◆ Problem statement
Within the listing below, count the lines that have the string "begin". Answer with that number only.

◆ Data extract
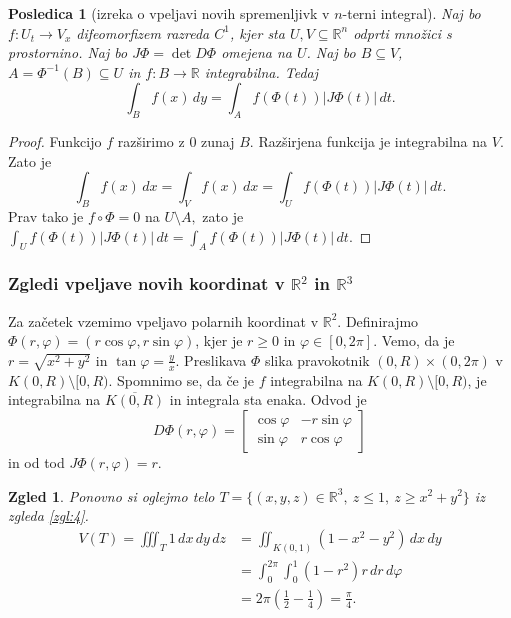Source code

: \documentclass[10pt, a4paper]{article}
\newtheorem{posledica}[izr]{Posledica}
\newtheorem{zgled}{Zgled}[section]
\newenvironment{noticeC}{%
  \tcolorbox[%
  notitle,
  empty,
  enhanced,  %
  breakable,
  coltext=black, 
  fontupper=\rmfamily,
  parbox=false,
  noparskip,
  sharp corners,
  boxrule=-1pt,  %
  frame hidden,
  left=7pt,  %
  right=7pt,
  top=5pt,
  bottom=5pt,
  before skip=2.5ex plus 2pt,
  after skip=2.5ex plus 2pt,
  overlay unbroken and last={%
  },
  ]}
{\endtcolorbox}
\newenvironment{dokaz}%
  {\begin{noticeC}\begin{proof}}%
  {\end{proof}\end{noticeC}}
\newcommand{\R}{\mathbb {R}}
\begin{document}
\begin{posledica}[izreka o vpeljavi novih spremenljivk v $n$-terni integral]
    Naj bo $f: U_t \to V_x$ difeomorfizem razreda $C^1$,
    kjer sta $U, V \subseteq \R^n$ odprti množici s prostornino.
    Naj bo $J \Phi = \det D\Phi$ omejena na $U$.
    Naj bo $B \subseteq V$, $A = \Phi^{-1}(B) \subseteq U$ in $f: B \to \R$ integrabilna.
    Tedaj $$\int_B f(x)\, dy = \int_A f(\Phi (t)) |J\Phi (t)|\, dt.$$
\end{posledica}

\begin{dokaz}
    Funkcijo $f$ razširimo z $0$ zunaj $B$.
    Razširjena funkcija je integrabilna na $V$.
    Zato je 
    $$\int_B f(x)\, dx = \int_V f(x)\, dx = \int_U f(\Phi(t)) |J\Phi(t)|\, dt.$$
    Prav tako je $f \circ \Phi = 0$ na $U \setminus A,$ zato je 
    $\int_U f(\Phi(t)) |J\Phi(t)|\, dt = \int_A f(\Phi(t)) |J\Phi(t)|\, dt$.
\end{dokaz}





\subsubsection{Zgledi vpeljave novih koordinat v $\R^2$ in $\R^3$}

Za začetek vzemimo vpeljavo polarnih koordinat v $\R^2$.
Definirajmo $\Phi (r, \varphi) = (r \cos \varphi, r \sin \varphi)$, kjer je $r \geq 0$ in $\varphi \in [0, 2\pi]$.
Vemo, da je $r = \sqrt{x^2 + y^2}$ in $\tan \varphi = \frac{y}{x}$.
Preslikava $\Phi$ slika pravokotnik $(0, R) \times (0, 2\pi)$ v $K(0, R) \setminus [0, R)$.
Spomnimo se, da če je $f$ integrabilna na $K(0, R) \setminus [0, R)$,
je integrabilna na $\overline{K(0, R)}$ in integrala sta enaka.
Odvod je 
$$D\Phi (r, \varphi) = \begin{bmatrix}
    \cos \varphi & -r \sin \varphi\\
    \sin \varphi & r \cos \varphi
\end{bmatrix}$$
in od tod $J\Phi (r, \varphi) = r$.

\begin{zgled}
    Ponovno si oglejmo telo $T = \{(x, y, z) \in \R^3,\ z \leq 1,\ z \geq x^2 + y^2\}$ iz zgleda \ref{zgl:4}.
    \begin{align*}
        V(T) = \iiint_T 1 \, dx\, dy\, dz &= \iint_{K(0, 1)} \left(1 - x^2 - y^2\right)\, dx\, dy\\
        &= \int_{0} ^{2\pi} \int_0 ^1 (1 - r^2) r \, dr\, d\varphi\\
        &= 2 \pi \left(\frac{1}{2} - \frac{1}{4}\right) = \frac{\pi}{4}.
    \end{align*}
\end{zgled}
\end{document}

◆ Written solution
7